La Serie A ha formalmente indicato Giovanni Malagò come suo candidato alla presidenza della FIGC. La notizia, pubblicata da La Gazzetta dello Sport lunedì, segna una mossa significativa nella prossima competizione per la leadership dell'organo di governo del calcio italiano.
Secondo quanto riferito, i 20 club di Serie A si sono uniti dietro Malagò a seguito di discussioni guidate dal presidente della Serie A, Lorenzo Casini. La nomina prepara il terreno per un'elezione cruciale, poiché la FIGC cerca un successore all'attuale presidente, Gabriele Gravina. Si prevede che il processo elettorale si svolgerà nei prossimi mesi, con il voto che coinvolgerà un'ampia assemblea di stakeholder del calcio.
Giovanni Malagò, 68 anni, porta alla candidatura un vasto portafoglio di esperienza nell'amministrazione sportiva. Ha ricoperto la carica di presidente del CONI dal 2013 al 2023, supervisionando lo sport italiano attraverso molteplici cicli olimpici. Il suo mandato è stato caratterizzato da progetti infrastrutturali e dalla navigazione delle complessità della politica sportiva internazionale. Sebbene il suo background non sia esclusivamente nel calcio, il suo ruolo di alto profilo nello sport italiano lo rende un contendente formidabile.

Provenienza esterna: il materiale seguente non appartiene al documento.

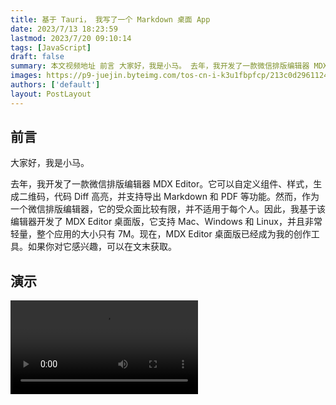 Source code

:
 ```yaml
---
title: 基于 Tauri， 我写了一个 Markdown 桌面 App
date: 2023/7/13 18:23:59
lastmod: 2023/7/20 09:10:14
tags: [JavaScript]
draft: false
summary: 本文视频地址 前言 大家好，我是小马。 去年，我开发了一款微信排版编辑器 MDX Editor。它可以自定义组件、样式，生成二维码，代码 Diff 高亮，并支持导出 Markdown 和 PDF 等功
images: https://p9-juejin.byteimg.com/tos-cn-i-k3u1fbpfcp/213c0d296112436cae85c4c9c88d6f59~tplv-k3u1fbpfcp-watermark.image?
authors: ['default']
layout: PostLayout
---
```


## 前言

大家好，我是小马。

去年，我开发了一款微信排版编辑器 MDX Editor。它可以自定义组件、样式，生成二维码，代码 Diff 高亮，并支持导出 Markdown 和 PDF 等功能。然而，作为一个微信排版编辑器，它的受众面比较有限，并不适用于每个人。因此，我基于该编辑器开发了 MDX Editor 桌面版，它支持 Mac、Windows 和 Linux，并且非常轻量，整个应用的大小只有 7M。现在，MDX Editor 桌面版已经成为我的创作工具。如果你对它感兴趣，可以在文末获取。

## 演示

<Video src="//player.bilibili.com/player.html?aid=315719909&bvid=BV1fP411C7YC&cid=1190726045&page=1" />

## 技术选型

开发 MDX Editor 桌面 App，我使用了如下核心技术栈:

- React (Next.js)

- Tauri —— 构建跨平台桌面应用的开发框架

- Tailwind CSS —— 原子类样式框架，支持深色皮肤

- Ant Design v5 —— 使用"Tree"组件管理文档树

## 功能与实现

### 1. MDX 自定义组件

MDX 结合了 Markdown 和 JSX 的优点，它让你可以在 Markdown 文档中直接使用 React 组件，构建复杂的交互式文档。如果你熟悉 React，你可以在 "Config" 标签页中自定义你的组件；如果你不是一个程序员，你也可以基于现有模板进行创作。例如，模板中的 "Gallery" 组件实际上就是一个 "flex" 布局。

**代码**

```jsx
function Gallery({ children }) {
  return <div className="gallery flex">{children}</div>
}
```

![文档写作](https://p3-juejin.byteimg.com/tos-cn-i-k3u1fbpfcp/4c6958e9a8ae4fb48ded70e24b40e890~tplv-k3u1fbpfcp-zoom-1.image)

![预览效果](https://p3-juejin.byteimg.com/tos-cn-i-k3u1fbpfcp/fdebc5184753460684c755a106f3f6bc~tplv-k3u1fbpfcp-zoom-1.image)

### 2. 深色皮肤

对于笔记软件来说，深色皮肤已经成为一个不可或缺的部分。MDX Editor 使用 `Tailwind CSS` 实现了深色皮肤。

![](https://p3-juejin.byteimg.com/tos-cn-i-k3u1fbpfcp/61bac318e79d4e698c96b98424625590~tplv-k3u1fbpfcp-zoom-1.image)

### 3. 多主题

编辑器内置了 10+个文档主题和代码主题，你可以点击右上方的设置按钮进行切换。

![](https://p3-juejin.byteimg.com/tos-cn-i-k3u1fbpfcp/c26b16c40b9a4a6ebf8847e25f1c1dcd~tplv-k3u1fbpfcp-zoom-1.image)

### 4. 本地文件管理

桌面 App 还支持管理本地文件。你可以选择一个目录，或者将你的文档工作目录拖入编辑器，便能够实时地在编辑器中管理文档。

![](https://p3-juejin.byteimg.com/tos-cn-i-k3u1fbpfcp/830e28ae574e4a44bd53d03654b8f099~tplv-k3u1fbpfcp-zoom-1.image)

当我在开发这个功能之前，我曾担心自己不熟悉 Rust，无法完成这个功能。但是，熟悉了 Tauri 文档之后，我发现其实很简单。Tauri 提供了文件操作的 API，使得我们不需要编写 Rust 代码，只需要调用 Tauri API 就能完成文件管理。

```js
import { readTextFile, BaseDirectory } from '@tauri-apps/api/fs'

// 读取路径为 `$APPCONFIG/app.conf` 的文本文件

const contents = await readTextFile('app.conf', { dir: BaseDirectory.AppConfig })
```

文档目录树采用了 Ant Design 的 Tree 组件实现，通过自定义样式使其与整体皮肤风格保持一致，这大大减少了编码工作量。

### 5. 文档格式化

在文档写作的过程中，格式往往会打断你的创作思路。虽然 Markdown 已经完全舍弃了格式操作，但有时你仍然需要注意中英文之间的空格、段落之间的空行等细节。MDX Editor 使用了 [prettier](https://prettier.io/ 'prettier') 来格式化文档，只需按下 `command+s` 就能自动格式化文档。

![](https://p3-juejin.byteimg.com/tos-cn-i-k3u1fbpfcp/333d527b57194ebda5d246e15cc54ab1~tplv-k3u1fbpfcp-zoom-1.image)

## 最后

如果你对这个编辑器感兴趣，可以在 [Github](https://github.com/maqi1520/mdx-editor 'Github') 下载桌面版体验。如果你对实现过程感兴趣，也可以直接查看源码。如果您有任何好的建议，可以在上面提出 Issues，或者关注微信公众号 "JS 酷" 并留言反馈。
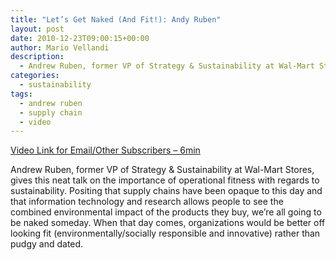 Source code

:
 ```yaml
---
title: "Let’s Get Naked (And Fit!): Andy Ruben"
layout: post
date: 2010-12-23T09:00:15+00:00
author: Mario Vellandi
description:
  - Andrew Ruben, former VP of Strategy & Sustainability at Wal-Mart Stores, speaks on the importance of operational fitness with regards to sustainability
categories:
  - sustainability
tags:
  - andrew ruben
  - supply chain
  - video
---
```

[Video Link for Email/Other Subscribers &#8211; 6min](http://www.ted.com/pages/409)

Andrew Ruben, former VP of Strategy & Sustainability at Wal-Mart Stores, gives this neat talk on the importance of operational fitness with regards to sustainability. Positing that supply chains have been opaque to this day and that information technology and research allows people to see the combined environmental impact of the products they buy, we&#8217;re all going to be naked someday. When that day comes, organizations would be better off looking fit (environmentally/socially responsible and innovative) rather than pudgy and dated.
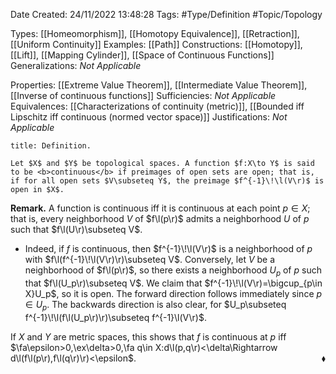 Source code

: <div class="topSpace"></div>

Date Created: 24/11/2022 13:48:28
Tags: #Type/Definition #Topic/Topology

Types: [[Homeomorphism]], [[Homotopy Equivalence]], [[Retraction]], [[Uniform Continuity]]
Examples: [[Path]]
Constructions: [[Homotopy]], [[Lift]], [[Mapping Cylinder]], [[Space of Continuous Functions]]
Generalizations: <i>Not Applicable</i>

Properties: [[Extreme Value Theorem]], [[Intermediate Value Theorem]], [[Inverse of continuous functions]]
Sufficiencies: <i>Not Applicable</i>
Equivalences: [[Characterizations of continuity (metric)]], [[Bounded iff Lipschitz iff continuous (normed vector space)]]
Justifications: <i>Not Applicable</i>

``` ad-Definition
title: Definition.

Let $X$ and $Y$ be topological spaces. A function $f:X\to Y$ is said to be <b>continuous</b> if preimages of open sets are open; that is, if for all open sets $V\subseteq Y$, the preimage $f^{-1}\!\l(V\r)$ is open in $X$.

```

<b>Remark.</b> A function is continuous iff it is continuous at each point $p\in X$; that is, every neighborhood $V$ of $f\l(p\r)$ admits a neighborhood $U$ of $p$ such that $f\l(U\r)\subseteq V$.
* Indeed, if $f$ is continuous, then $f^{-1}\!\l(V\r)$ is a neighborhood of $p$ with $f\l(f^{-1}\!\l(V\r)\r)\subseteq V$. Conversely, let $V$ be a neighborhood of $f\l(p\r)$, so there exists a neighborhood $U_p$ of $p$ such that $f\l(U_p\r)\subseteq V$. We claim that $f^{-1}\!\l(V\r)=\bigcup_{p\in X}U_p$, so it is open. The forward direction follows immediately since $p\in U_p$. The backwards direction is also clear, for $U_p\subseteq f^{-1}\!\l(f\l(U_p\r)\r)\subseteq f^{-1}\l(V\r)$.

If $X$ and $Y$ are metric spaces, this shows that $f$ is continuous at $p$ iff $\fa\epsilon>0,\ex\delta>0,\fa q\in X:d\l(p,q\r)<\delta\Rightarrow d\l(f\l(p\r),f\l(q\r)\r)<\epsilon$.<span style="float:right;">$\blacklozenge$</span>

La nomina sottolinea il desiderio della Serie A di avere una voce più forte all'interno della federazione, in particolare per quanto riguarda le questioni relative alla crescita commerciale della lega e alla sua posizione competitiva in Europa. I club hanno frequentemente espresso preoccupazioni per lo sviluppo degli stadi, la distribuzione delle entrate televisive e il calendario nazionale. Sostenere un candidato dello spessore di Malagò è visto come una strategia per elevare queste priorità a livello federale.
Per la FIGC, l'arrivo di un candidato con le ampie connessioni istituzionali di Malagò potrebbe essere visto come un vantaggio per riformare la governance del calcio italiano e migliorare le relazioni con gli organismi governativi e internazionali. Tuttavia, la sua candidatura sarà probabilmente esaminata attentamente da altre fazioni all'interno del calcio italiano, comprese le leghe inferiori e l'associazione dei giocatori, che avranno le proprie priorità nelle elezioni.
La mossa arriva in un momento critico per il calcio italiano, che sta godendo di successi sul campo nelle competizioni europee, ma continua a confrontarsi con sfide strutturali e finanziarie di lunga data fuori dal campo. L'elezione del prossimo presidente della FIGC giocherà un ruolo decisivo nel plasmare la direzione dello sport in Italia per i prossimi quattro anni.